Beau shakes his head. "Severing the bond is final, but the Denali alpha was firm in his conviction. I thought it was going to come to a slaughter, but Lila said she'd go peacefully. As long as they promised to leave without bloodshed."

"Did they?" I ask, barely breathing. I think of hot-headed Owen, of the younger wolves eager to prove themselves with or without fangs.

Beau nods. "They did. The Denali alpha, he's not cruel, I don't think. Their scouting missions were never intended to lead to violence, their only goal was Lila. I should have realized it when they tried to separate her from the pack that day. That they were always testing the boundaries closest to the gardens."

His voice tightens. "And then I realized that the black wolf wasn't a part of the Denali pack. That you were still in danger. Nora had asked to borrow my phone... the pieces came together."

"She thinks I make you weak," I say gently. "She wanted to protect you from me."

A growl rumbles from Beau's chest. "She's wrong," he says firmly. "You don't weaken me. I think our bond was the only reason I was able to shift at all."

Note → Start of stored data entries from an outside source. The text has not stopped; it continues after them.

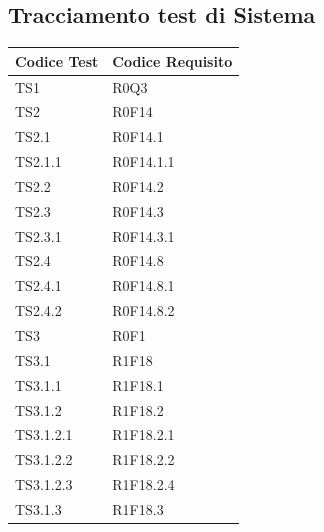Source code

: \documentclass[../PianoDiQualifica.tex]{subfiles}
\begin{document}
	\subsection{Tracciamento test di Sistema}
	\begin{longtabu} to \textwidth {
			X[4,l,p]
			X[8,l,p]}
		\toprule
		 Codice Test & Codice Requisito   \\
		\midrule
		\endhead
		\midrule
		\addlinespace[0.2em]
		TS1 & R0Q3  \\
		\addlinespace[0.2em]
		\midrule
		\addlinespace[0.2em]
		TS2 & R0F14  \\
		\addlinespace[0.2em]
		\midrule
		\addlinespace[0.2em]
		TS2.1 & R0F14.1   \\
		\addlinespace[0.2em]
		\midrule
		\addlinespace[0.2em]
		TS2.1.1 & R0F14.1.1   \\
		\addlinespace[0.2em]
		\midrule
		\addlinespace[0.2em]
		TS2.2 & R0F14.2   \\
		\addlinespace[0.2em]
		\midrule
		\addlinespace[0.2em]
		TS2.3 & R0F14.3   \\
		\addlinespace[0.2em]
		\midrule
		\addlinespace[0.2em]
		TS2.3.1 & R0F14.3.1   \\
		\addlinespace[0.2em]
		\midrule
		\addlinespace[0.2em]
		TS2.4 & R0F14.8   \\
		\addlinespace[0.2em]
		\midrule
		\addlinespace[0.2em]
		TS2.4.1 & R0F14.8.1   \\
		\addlinespace[0.2em]
		\midrule
		\addlinespace[0.2em]
		TS2.4.2 & R0F14.8.2   \\
		\addlinespace[0.2em]
		\midrule
		\addlinespace[0.2em]
		TS3 & R0F1   \\
		\addlinespace[0.2em]
		\midrule
		\addlinespace[0.2em]
		TS3.1 & R1F18   \\
		\addlinespace[0.2em]
		\midrule
		\addlinespace[0.2em]
		TS3.1.1 & R1F18.1   \\
		\addlinespace[0.2em]
		\midrule
		\addlinespace[0.2em]
		TS3.1.2 & R1F18.2   \\
		\addlinespace[0.2em]
		\midrule
		\addlinespace[0.2em]
		TS3.1.2.1 & R1F18.2.1   \\
		\addlinespace[0.2em]
		\midrule
		\addlinespace[0.2em]
		TS3.1.2.2 & R1F18.2.2   \\
		\addlinespace[0.2em]
		\midrule
		\addlinespace[0.2em]
		TS3.1.2.3 & R1F18.2.4   \\
		\addlinespace[0.2em]
		\midrule
		\addlinespace[0.2em]
		TS3.1.3 & R1F18.3   \\

\end{longtabu}
\end{document}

I blink at him, not convinced.

"Everyone got a dose of wolfsbane," he says, lifting his gaze to mine, fierce despite the clear weariness in his limbs. "But I think I got more. Nora had to made sure I couldn't shift. She had to make sure to nearly poison me with it." He laughs darkly. "She almost did. Because that's what wolfsbane does, Rhea, it kills your wolf. Turns us human if we survive it."

The irony isn't lost on me. Nora and Kade both claiming that it was hidden wolves, me, smothering wolfish instinct.

"But even with my wolf muted, I could still feel the bond. I could hear you, feel you. It kept my wolf from succumbing. With you tethering him, he never gave up. Not once."

My breath catches a little as my wolf purrs with happiness. This is a ridiculous, surreal conversation to have naked in the middle of the forest after having a werewolf battle, but it feels perfect.

"You challenge me, Rhea. I need that. But you also... soothe me. You make me happy." His fingers tighten around mine. "You make me happy."

"You make me happy too," I whisper, my heart warm and full. And still realistic. "But we haven't really solved anything, Beau."

The fire in Beau's eyes does dim, but it shifts. Softens. As if looking at me calms some wild part of him. He reaches for me again, pulling me onto his chest.

"I don't want to go back to how things were before."

I listen to the steady beat of his heart. "What do you mean?"

"I mean the distance." His jaw tightens. "I've been trying to split myself in two ever since I met you: the alpha the pack needs, and the man you might be able to love. And it wasn't until you left that I saw all my mistakes. You didn't need half of me, Rhea. The pack doesn't need half of me."

"You were trying to protect them," I say, lifting my head, sitting up. My hair, tangled and muddy, hangs down my chest.

"I was trying to control everything," he says. "Because I thought that's what made me a good alpha. The pack doesn't need a king on the mountain. They need someone who's willing to change. To grow."

He exhales slowly, pushing himself to his elbow. "And I need I you to do that."

There's a misty pause where the only sounds are the first calls of birdsong.

"I'll give up the alpha role. If that's what it takes," he whispers solemnly. "The pack can decide who they want to lead them. I'll walk away from the mountains, if that's what you want. We can live in your terrible apartment, or go to Chicago or anywhere else you want to go." He smiles a little crookedly. "I don't think anyone will let me into engineering school at this point, though."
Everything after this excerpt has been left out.